== Your assignment ==
Could you return the data below exactly as it appears?
-------- Material for this exercise --------
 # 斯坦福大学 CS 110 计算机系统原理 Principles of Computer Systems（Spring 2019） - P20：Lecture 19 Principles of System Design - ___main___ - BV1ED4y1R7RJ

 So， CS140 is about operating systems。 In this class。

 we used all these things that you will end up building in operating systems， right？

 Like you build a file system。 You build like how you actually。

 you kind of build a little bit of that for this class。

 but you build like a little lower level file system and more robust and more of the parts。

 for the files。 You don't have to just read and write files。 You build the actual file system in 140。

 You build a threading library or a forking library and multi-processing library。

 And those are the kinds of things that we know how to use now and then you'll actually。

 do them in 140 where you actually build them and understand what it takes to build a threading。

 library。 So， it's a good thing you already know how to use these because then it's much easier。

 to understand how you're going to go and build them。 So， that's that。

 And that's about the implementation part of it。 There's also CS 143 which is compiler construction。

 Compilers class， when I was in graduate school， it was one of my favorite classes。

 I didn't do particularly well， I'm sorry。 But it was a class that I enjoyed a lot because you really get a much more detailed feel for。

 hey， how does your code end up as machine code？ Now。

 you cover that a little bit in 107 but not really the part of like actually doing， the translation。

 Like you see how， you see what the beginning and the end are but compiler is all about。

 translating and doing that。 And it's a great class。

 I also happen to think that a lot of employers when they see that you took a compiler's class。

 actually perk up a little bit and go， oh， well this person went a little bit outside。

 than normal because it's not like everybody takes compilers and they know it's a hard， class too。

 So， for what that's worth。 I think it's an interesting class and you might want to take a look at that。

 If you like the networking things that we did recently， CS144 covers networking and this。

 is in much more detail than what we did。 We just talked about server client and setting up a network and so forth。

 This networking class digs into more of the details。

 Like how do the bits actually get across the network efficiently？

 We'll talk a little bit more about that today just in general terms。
--------
== Response for this exercise ==
 # 斯坦福大学 CS 110 计算机系统原理 Principles of Computer Systems（Spring 2019） - P20：Lecture 19 Principles of System Design - ___main___ - BV1ED4y1R7RJ

 So， CS140 is about operating systems。 In this class。

 we used all these things that you will end up building in operating systems， right？

 Like you build a file system。 You build like how you actually。

 you kind of build a little bit of that for this class。

 but you build like a little lower level file system and more robust and more of the parts。

 for the files。 You don't have to just read and write files。 You build the actual file system in 140。

 You build a threading library or a forking library and multi-processing library。

 And those are the kinds of things that we know how to use now and then you'll actually。

 do them in 140 where you actually build them and understand what it takes to build a threading。

 library。 So， it's a good thing you already know how to use these because then it's much easier。

 to understand how you're going to go and build them。 So， that's that。

 And that's about the implementation part of it。 There's also CS 143 which is compiler construction。

 Compilers class， when I was in graduate school， it was one of my favorite classes。

 I didn't do particularly well， I'm sorry。 But it was a class that I enjoyed a lot because you really get a much more detailed feel for。

 hey， how does your code end up as machine code？ Now。

 you cover that a little bit in 107 but not really the part of like actually doing， the translation。

 Like you see how， you see what the beginning and the end are but compiler is all about。

 translating and doing that。 And it's a great class。

 I also happen to think that a lot of employers when they see that you took a compiler's class。

 actually perk up a little bit and go， oh， well this person went a little bit outside。

 than normal because it's not like everybody takes compilers and they know it's a hard， class too。

 So， for what that's worth。 I think it's an interesting class and you might want to take a look at that。

 If you like the networking things that we did recently， CS144 covers networking and this。

 is in much more detail than what we did。 We just talked about server client and setting up a network and so forth。

 This networking class digs into more of the details。

 Like how do the bits actually get across the network efficiently？

 We'll talk a little bit more about that today just in general terms。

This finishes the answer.